Dr. Betsy Cook Weber is Director of the Houston Symphony Chorus and Professor of Music and Director of Choral Studies at the University of Houston's Moores School of Music. She is also highly active internationally as a conductor, clinician, adjudicator, and lecturer. In the summer of 2013, Weber became the 13th person and 1st woman to receive the Texas Choral Director Association's coveted Texas Choirmaster Award. Under Weber's leadership, The Moores School Concert Chorale has established a reputation as one of the world's finest collegiate choirs. She has prepared singers for Da Camera and Ars Lyrica, and is also routinely called upon to prepare singers for touring shows, including Josh Groban, NBC's Clash of the Choirs, Telemundo's Latin Grammy's, and Star Wars in Concert. Educated at the University of North Texas, Westminster Choir College (Princeton, NJ) and the University of Houston, Weber served seven years as Assistant and, later, Associate Director of the Houston Symphony Chorus, helping prepare major works for renowned conductors including Robert Shaw, Christoph Eschenbach, Roger Wagner, Nicholas McKegan, and Christopher Seaman. Weber collaborated previously with Mercury on a complete performance of Handel's Messiah in December 2015 and Beethoven's Ninth Symphony in May 2016.
Founded in 2000, Mercury has a mission to serve the community by celebrating the power of music, Baroque and beyond, teaching, sharing and performing with passion, intimacy and excellence. The orchestra offers performances of a broad repertoire of music on period instruments and has garnered critical acclaim around the world through innovative and accessible performances, domestic and international tours, and groundbreaking music education programs.

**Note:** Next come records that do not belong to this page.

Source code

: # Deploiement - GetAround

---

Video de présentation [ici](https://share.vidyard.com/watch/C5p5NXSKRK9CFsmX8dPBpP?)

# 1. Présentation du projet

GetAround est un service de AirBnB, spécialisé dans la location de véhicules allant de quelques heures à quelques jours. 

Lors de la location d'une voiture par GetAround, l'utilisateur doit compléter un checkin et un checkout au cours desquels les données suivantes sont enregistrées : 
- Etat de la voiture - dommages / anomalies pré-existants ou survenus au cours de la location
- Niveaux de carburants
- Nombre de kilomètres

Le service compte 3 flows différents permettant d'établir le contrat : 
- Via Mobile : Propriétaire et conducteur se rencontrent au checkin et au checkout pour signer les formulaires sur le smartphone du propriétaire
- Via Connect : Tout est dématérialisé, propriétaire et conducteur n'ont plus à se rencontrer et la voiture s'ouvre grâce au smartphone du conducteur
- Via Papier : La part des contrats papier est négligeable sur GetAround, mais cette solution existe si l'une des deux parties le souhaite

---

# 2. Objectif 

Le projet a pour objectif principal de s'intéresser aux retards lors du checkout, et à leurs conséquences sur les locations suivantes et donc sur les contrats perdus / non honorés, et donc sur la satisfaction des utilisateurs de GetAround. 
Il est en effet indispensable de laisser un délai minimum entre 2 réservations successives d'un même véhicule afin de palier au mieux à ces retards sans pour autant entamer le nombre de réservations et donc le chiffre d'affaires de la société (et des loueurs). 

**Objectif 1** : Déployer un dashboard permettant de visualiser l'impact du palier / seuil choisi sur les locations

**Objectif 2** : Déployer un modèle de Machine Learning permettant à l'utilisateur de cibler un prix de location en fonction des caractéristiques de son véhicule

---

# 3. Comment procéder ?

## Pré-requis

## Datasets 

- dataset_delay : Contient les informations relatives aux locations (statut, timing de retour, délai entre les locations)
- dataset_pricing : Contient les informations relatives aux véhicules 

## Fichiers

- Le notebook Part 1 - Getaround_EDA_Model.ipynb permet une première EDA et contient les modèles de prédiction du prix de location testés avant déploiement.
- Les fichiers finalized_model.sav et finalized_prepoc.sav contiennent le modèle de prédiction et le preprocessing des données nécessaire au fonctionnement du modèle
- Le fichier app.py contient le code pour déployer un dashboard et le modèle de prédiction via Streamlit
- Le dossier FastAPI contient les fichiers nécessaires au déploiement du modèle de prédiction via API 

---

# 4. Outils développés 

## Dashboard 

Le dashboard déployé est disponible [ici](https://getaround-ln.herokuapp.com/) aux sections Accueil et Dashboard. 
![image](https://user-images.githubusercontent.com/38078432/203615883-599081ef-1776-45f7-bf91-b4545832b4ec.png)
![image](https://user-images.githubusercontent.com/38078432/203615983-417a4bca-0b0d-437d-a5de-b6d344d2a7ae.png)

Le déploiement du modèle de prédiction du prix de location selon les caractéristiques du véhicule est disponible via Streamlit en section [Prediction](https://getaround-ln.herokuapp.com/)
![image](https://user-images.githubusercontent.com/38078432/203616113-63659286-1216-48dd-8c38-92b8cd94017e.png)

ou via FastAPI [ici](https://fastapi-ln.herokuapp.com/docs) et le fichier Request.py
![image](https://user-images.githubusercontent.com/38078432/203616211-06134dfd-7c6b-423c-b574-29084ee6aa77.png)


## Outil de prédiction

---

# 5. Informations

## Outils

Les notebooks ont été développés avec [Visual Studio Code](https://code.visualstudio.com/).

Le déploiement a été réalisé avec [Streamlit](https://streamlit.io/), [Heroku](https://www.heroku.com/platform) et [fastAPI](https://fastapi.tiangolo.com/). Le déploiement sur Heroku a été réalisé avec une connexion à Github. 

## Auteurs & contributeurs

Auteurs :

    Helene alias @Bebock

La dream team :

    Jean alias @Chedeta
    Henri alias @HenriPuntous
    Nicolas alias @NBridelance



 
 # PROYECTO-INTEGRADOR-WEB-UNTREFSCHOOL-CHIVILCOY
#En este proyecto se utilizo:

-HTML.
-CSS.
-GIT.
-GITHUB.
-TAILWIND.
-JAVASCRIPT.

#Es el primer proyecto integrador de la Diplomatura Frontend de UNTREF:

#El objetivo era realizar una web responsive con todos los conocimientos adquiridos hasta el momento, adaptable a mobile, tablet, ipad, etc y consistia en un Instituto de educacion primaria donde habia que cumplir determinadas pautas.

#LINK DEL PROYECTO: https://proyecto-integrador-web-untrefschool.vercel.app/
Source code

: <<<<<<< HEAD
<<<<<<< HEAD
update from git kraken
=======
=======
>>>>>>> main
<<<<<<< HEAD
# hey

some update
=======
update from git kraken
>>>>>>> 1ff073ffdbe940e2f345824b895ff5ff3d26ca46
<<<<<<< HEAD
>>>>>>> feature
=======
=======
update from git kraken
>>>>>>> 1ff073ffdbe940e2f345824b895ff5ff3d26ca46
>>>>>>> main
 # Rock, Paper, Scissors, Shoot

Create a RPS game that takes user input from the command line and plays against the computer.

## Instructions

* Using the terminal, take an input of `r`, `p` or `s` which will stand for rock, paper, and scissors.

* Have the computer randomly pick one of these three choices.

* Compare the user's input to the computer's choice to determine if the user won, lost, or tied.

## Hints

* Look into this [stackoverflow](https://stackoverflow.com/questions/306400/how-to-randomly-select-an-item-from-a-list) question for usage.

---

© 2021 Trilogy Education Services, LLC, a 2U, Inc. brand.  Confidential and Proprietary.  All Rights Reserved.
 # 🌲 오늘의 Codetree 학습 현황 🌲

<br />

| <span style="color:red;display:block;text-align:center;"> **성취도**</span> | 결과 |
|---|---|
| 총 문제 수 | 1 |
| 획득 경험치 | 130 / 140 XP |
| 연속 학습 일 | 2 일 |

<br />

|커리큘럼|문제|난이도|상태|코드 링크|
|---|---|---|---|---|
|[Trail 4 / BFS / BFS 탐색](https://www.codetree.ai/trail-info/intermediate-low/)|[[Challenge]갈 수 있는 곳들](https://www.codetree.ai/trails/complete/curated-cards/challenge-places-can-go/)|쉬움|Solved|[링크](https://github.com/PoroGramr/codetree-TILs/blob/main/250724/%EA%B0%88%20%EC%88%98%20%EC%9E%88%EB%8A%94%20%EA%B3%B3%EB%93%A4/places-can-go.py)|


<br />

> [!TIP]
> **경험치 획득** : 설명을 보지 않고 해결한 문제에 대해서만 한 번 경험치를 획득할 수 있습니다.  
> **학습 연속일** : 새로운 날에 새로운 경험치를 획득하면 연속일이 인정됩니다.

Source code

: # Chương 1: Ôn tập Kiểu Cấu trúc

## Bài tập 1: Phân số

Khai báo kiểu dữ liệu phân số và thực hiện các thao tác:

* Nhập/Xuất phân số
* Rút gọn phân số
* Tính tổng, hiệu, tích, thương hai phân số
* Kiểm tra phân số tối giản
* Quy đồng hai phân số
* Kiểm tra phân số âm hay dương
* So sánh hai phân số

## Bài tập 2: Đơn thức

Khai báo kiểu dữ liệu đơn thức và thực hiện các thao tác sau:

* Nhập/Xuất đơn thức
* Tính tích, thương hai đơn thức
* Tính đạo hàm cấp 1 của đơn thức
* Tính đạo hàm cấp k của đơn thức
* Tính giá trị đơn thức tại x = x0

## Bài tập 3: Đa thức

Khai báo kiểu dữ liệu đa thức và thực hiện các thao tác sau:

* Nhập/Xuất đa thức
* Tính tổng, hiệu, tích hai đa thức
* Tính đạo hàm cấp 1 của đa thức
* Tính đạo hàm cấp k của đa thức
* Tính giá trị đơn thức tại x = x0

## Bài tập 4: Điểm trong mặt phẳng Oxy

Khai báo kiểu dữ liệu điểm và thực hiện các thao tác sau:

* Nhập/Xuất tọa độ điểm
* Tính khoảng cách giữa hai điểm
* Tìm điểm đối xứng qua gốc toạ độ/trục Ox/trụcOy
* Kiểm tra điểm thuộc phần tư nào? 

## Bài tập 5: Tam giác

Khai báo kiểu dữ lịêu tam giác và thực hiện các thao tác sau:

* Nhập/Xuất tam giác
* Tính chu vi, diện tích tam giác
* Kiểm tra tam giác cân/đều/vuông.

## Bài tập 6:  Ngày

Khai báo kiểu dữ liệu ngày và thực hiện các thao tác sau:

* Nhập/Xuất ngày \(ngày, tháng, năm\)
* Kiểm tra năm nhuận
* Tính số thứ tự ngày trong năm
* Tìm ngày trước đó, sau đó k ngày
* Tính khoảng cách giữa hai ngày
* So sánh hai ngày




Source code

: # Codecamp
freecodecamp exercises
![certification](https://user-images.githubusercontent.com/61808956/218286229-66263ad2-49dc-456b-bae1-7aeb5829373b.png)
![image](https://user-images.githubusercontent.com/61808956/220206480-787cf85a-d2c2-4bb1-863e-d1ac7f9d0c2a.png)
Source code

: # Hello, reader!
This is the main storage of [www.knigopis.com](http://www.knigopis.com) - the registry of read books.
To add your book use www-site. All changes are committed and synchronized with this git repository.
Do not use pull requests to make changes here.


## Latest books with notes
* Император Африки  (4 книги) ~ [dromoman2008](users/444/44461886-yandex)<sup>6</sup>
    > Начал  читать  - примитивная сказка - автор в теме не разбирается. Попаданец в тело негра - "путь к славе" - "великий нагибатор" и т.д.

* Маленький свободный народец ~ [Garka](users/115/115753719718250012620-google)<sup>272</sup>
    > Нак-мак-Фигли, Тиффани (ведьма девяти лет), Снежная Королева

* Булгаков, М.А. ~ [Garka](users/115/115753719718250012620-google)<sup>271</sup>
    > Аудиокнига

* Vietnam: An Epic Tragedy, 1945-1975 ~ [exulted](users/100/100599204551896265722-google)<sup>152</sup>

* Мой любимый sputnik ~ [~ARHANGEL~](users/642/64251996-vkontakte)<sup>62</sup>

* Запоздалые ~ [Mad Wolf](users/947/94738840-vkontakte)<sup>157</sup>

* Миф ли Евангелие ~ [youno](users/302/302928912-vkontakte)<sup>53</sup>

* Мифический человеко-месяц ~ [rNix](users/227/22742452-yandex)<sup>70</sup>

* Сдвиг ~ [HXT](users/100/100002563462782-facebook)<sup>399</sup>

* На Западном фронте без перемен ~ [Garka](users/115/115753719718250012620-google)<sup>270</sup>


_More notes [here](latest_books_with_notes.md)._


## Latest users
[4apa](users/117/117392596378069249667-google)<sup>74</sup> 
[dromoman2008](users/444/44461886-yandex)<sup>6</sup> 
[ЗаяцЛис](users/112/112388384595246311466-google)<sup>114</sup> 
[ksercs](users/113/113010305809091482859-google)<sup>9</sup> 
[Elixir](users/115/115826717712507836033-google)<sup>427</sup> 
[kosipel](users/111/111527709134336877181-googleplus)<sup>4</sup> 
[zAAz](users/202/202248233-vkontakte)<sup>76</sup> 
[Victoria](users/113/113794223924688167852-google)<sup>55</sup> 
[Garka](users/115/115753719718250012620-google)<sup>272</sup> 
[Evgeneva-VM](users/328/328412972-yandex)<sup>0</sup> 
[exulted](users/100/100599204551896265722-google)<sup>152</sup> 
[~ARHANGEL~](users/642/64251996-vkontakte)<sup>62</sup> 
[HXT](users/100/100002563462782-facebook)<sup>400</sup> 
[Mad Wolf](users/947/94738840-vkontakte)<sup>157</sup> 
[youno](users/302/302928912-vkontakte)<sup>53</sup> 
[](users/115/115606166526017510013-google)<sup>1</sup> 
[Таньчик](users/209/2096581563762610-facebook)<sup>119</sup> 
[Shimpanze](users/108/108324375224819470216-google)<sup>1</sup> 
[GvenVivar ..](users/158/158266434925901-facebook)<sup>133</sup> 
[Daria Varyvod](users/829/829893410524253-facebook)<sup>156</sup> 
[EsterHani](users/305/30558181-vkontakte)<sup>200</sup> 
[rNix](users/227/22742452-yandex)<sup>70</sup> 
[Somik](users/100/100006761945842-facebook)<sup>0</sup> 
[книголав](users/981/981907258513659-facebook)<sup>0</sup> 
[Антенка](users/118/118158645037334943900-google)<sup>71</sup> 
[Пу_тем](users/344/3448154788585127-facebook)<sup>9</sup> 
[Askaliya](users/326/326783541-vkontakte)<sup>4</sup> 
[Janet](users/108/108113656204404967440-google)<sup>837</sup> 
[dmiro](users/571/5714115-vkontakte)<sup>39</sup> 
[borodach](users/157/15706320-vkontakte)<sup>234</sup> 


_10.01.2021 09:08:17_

What makes a Mercury performance unique?
Mercury musicians perform on period instruments similar in style and sound to those used by composers of the Baroque, Classical, and early Romantic periods. Differences between modern and period instruments can be seen in the string section where players use gut rather than steel strings and often utilize a Baroque bow that is shorter and more curved than a modern bow. Brass instruments have no valves and are more modest in shape than their modern equivalents, and the timpani drums utilize leather skins rather than synthetic heads. Perhaps the most recognizable differences can be seen in the woodwind section; these instruments have fewer keys and are actually crafted from wood as opposed to metal or plastic like many modern instruments. Mercury chooses to perform with period instruments to create a distinctive and exciting sound, true to the composer's intent. Mercury musicians also perform standing to better express the passion and vitality of the music. All of this provides a singular listening experience for our audience.